WORK REQUIRED:
In the entries below, find the lines that contain the word "Macintosh" and copy them.

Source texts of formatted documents
------------

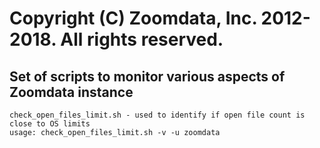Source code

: # Copyright (C) Zoomdata, Inc. 2012-2018. All rights reserved.

## Set of scripts to monitor various aspects of Zoomdata instance 

```
check_open_files_limit.sh - used to identify if open file count is close to OS limits
usage: check_open_files_limit.sh -v -u zoomdata
```
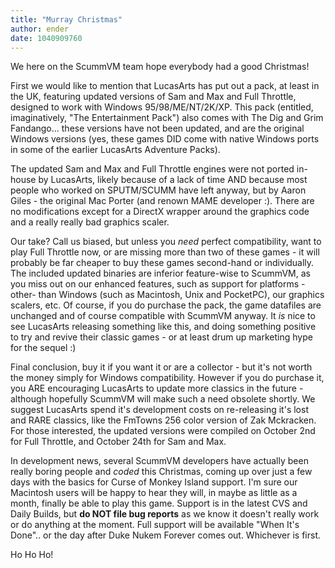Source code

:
 ```yaml
---
title: "Murray Christmas"
author: ender
date: 1040909760
---
```


We here on the ScummVM team hope everybody had a good Christmas!  
  
First we would like to mention that LucasArts has put out a pack, at least in the UK, featuring updated versions of Sam and Max and Full Throttle, designed to work with Windows 95/98/ME/NT/2K/XP. This pack (entitled, imaginatively, "The Entertainment Pack") also comes with The Dig and Grim Fandango... these versions have not been updated, and are the original Windows versions (yes, these games DID come with native Windows ports in some of the earlier LucasArts Adventure Packs).  
  
The updated Sam and Max and Full Throttle engines were not ported in-house by LucasArts, likely because of a lack of time AND because most people who worked on SPUTM/SCUMM have left anyway, but by Aaron Giles - the original Mac Porter (and renown MAME developer :). There are no modifications except for a DirectX wrapper around the graphics code and a really really bad graphics scaler.  
  
Our take? Call us biased, but unless you *need* perfect compatibility, want to play Full Throttle now, or are missing more than two of these games - it will probably be far cheaper to buy these games second-hand or individually. The included updated binaries are inferior feature-wise to ScummVM, as you miss out on our enhanced features, such as support for platforms -other- than Windows (such as Macintosh, Unix and PocketPC), our graphics scalers, etc. Of course, if you do purchase the pack, the game datafiles are unchanged and of course compatible with ScummVM anyway. It *is* nice to see LucasArts releasing something like this, and doing something positive to try and revive their classic games - or at least drum up marketing hype for the sequel :)  
  
Final conclusion, buy it if you want it or are a collector - but it's not worth the money simply for Windows compatibility. However if you do purchase it, you ARE encouraging LucasArts to update more classics in the future - although hopefully ScummVM will make such a need obsolete shortly. We suggest LucasArts spend it's development costs on re-releasing it's lost and RARE classics, like the FmTowns 256 color version of Zak Mckracken. For those interested, the updated versions were compiled on October 2nd for Full Throttle, and October 24th for Sam and Max.  
  
In development news, several ScummVM developers have actually been really boring people and *coded* this Christmas, coming up over just a few days with the basics for Curse of Monkey Island support. I'm sure our Macintosh users will be happy to hear they will, in maybe as little as a month, finally be able to play this game. Support is in the latest CVS and Daily Builds, but **do NOT file bug reports** as we know it doesn't really work or do anything at the moment. Full support will be available "When It's Done".. or the day after Duke Nukem Forever comes out. Whichever is first.  
  
Ho Ho Ho!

------------

ANSWER TO THIS TASK:
Our take? Call us biased, but unless you *need* perfect compatibility, want to play Full Throttle now, or are missing more than two of these games - it will probably be far cheaper to buy these games second-hand or individually. The included updated binaries are inferior feature-wise to ScummVM, as you miss out on our enhanced features, such as support for platforms -other- than Windows (such as Macintosh, Unix and PocketPC), our graphics scalers, etc. Of course, if you do purchase the pack, the game datafiles are unchanged and of course compatible with ScummVM anyway. It *is* nice to see LucasArts releasing something like this, and doing something positive to try and revive their classic games - or at least drum up marketing hype for the sequel :)  
In development news, several ScummVM developers have actually been really boring people and *coded* this Christmas, coming up over just a few days with the basics for Curse of Monkey Island support. I'm sure our Macintosh users will be happy to hear they will, in maybe as little as a month, finally be able to play this game. Support is in the latest CVS and Daily Builds, but **do NOT file bug reports** as we know it doesn't really work or do anything at the moment. Full support will be available "When It's Done".. or the day after Duke Nukem Forever comes out. Whichever is first.  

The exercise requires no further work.